Growth in Digital Twins
In 2018 we expected the Digital Twin to include physical aspects of the twin as well as the process aspects. This is happening at two levels, in the design and engineering space, and in the operations space, with so far only a few vendors looking to offer a full cycle solution. Most vendors have added the number and types of equipment they can monitor using AI techniques and Digital Twins, and some have incorporated the process along with the equipment to create “unit-wide” digital twins. AVEVA bringing SimSCI, legacy software and PRiSM/Avantis together and Aspen bringing Simulation, Modeling, Fidelis and Mtell together are good examples of those vendors making the connection.
We are just beginning to see offerings move from predictive to prescriptive and “what if” scenario capabilities. Functionalities that have been in discrete manufacturing’s operations, supply chain, and sales and operations planning (S&OP) for some time, have yet to migrate to the process side. The growth in overall analytics has been mainly on the operations side.
Furthermore, it’s interesting to note who isn’t offering Digital Twin that one would think should be … process licensors and manufacturing equipment suppliers. We should note that there is still a lack of general industry understanding of what constitutes a Digital Twin. Overall, we give ourselves a “C” on this prediction since things are moving, but not as fast and far as we expected.
Autonomous Devices, Uneven Adoption
For 2018, we viewed autonomous operation as still an aspirational goal.
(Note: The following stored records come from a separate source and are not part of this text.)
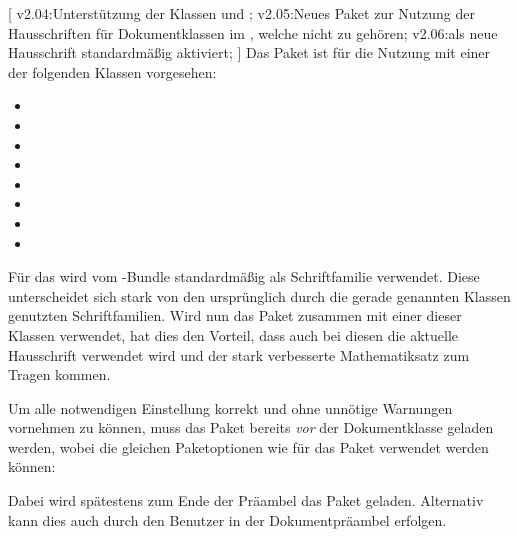 \begin{DeclareEntity}{}
[
  v2.04:Unterstützung der Klassen  und ;
  v2.05:Neues Paket zur Nutzung der Hausschriften für Dokumentklassen im 
  \TUDCD, welche nicht zu \TUDScript gehören;
  v2.06:\OpenSans als neue Hausschrift standardmäßig aktiviert;
]
Das Paket  ist für die Nutzung mit einer der folgenden 
Klassen vorgesehen:
\begin{itemize}
\item {}
\item {}
\item {}
\item {}
\item {}
\item {}
\item {}
\item {}
\end{itemize}
%
Für das \TUDCD wird vom \TUDScript-Bundle standardmäßig \OpenSans als 
Schriftfamilie verwendet. Diese unterscheidet sich stark von den ursprünglich 
durch die gerade genannten Klassen genutzten Schriftfamilien. Wird nun das 
Paket  zusammen mit einer dieser Klassen verwendet, 
hat dies den Vorteil, dass auch bei diesen die aktuelle Hausschrift verwendet 
wird und der stark verbesserte Mathematiksatz zum Tragen kommen.

Um alle notwendigen Einstellung korrekt und ohne unnötige Warnungen vornehmen 
zu können, muss das Paket  bereits \emph{vor} der 
Dokumentklasse geladen werden, wobei die gleichen Paketoptionen wie für das 
Paket  verwendet werden können:
%
\begin{quoting}[rightmargin=0pt]
\end{quoting}
%
Dabei wird spätestens zum Ende der Präambel das Paket  
geladen. Alternativ kann dies auch durch den Benutzer in der Dokumentpräambel 
erfolgen.
\end{DeclareEntity}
We said we would see more robots and other process systems behaving autonomously, but the application of such technologies has been limited to smart tooling and robotics in warehousing, retail (Amazon’s automated warehouses quickly comes to mind), and discrete manufacturing.
In the process industries, drones are being widely used for inspection, e.g. leaks and spills, but are not yet autonomous, and in many cases are not entirely effective because detailed inspection requires removal of insulation and coatings. Mining is still likely the most advanced sector in the space. We have yet to see process plants retrofitted or newly designed with autonomous vehicles to deliver spare parts, carry tools, maintenance equipment, and personnel to a process unit.
Again, we give ourselves a “C” on this prediction; things are moving, but we haven’t seen the significant experimentation in most forms of manufacturing that we expected.
Evolving Vendor Landscape
Our last category is the evolving vendor landscape; we give ourselves a spot-on “A” here. M&A, consolidation, and startup activity is everywhere with the major vendors in high gear to fill the gaps in their solution offerings, where much of this will be done through acquisition and partnerships instead of organic development. The markets are simply moving too fast for most companies to rely on their internal R&D to keep up.
Examples include the major deal between Schneider and AVEVA, KBC Advanced Technologies with six different partnerships in 2018, most notably with GE_BakerHughes for their APM suite, Siemens’ increasing investment in their Bentley partnership, Uptake’s acquisition of AP, TrendMiner picked up by Software AG, UTC adding Predikto, IBM’s purchase of Oniqua, and Accruent’s acquisition of Maintenance Connection.
We see this trend continuing as the market dynamics are moving so quickly.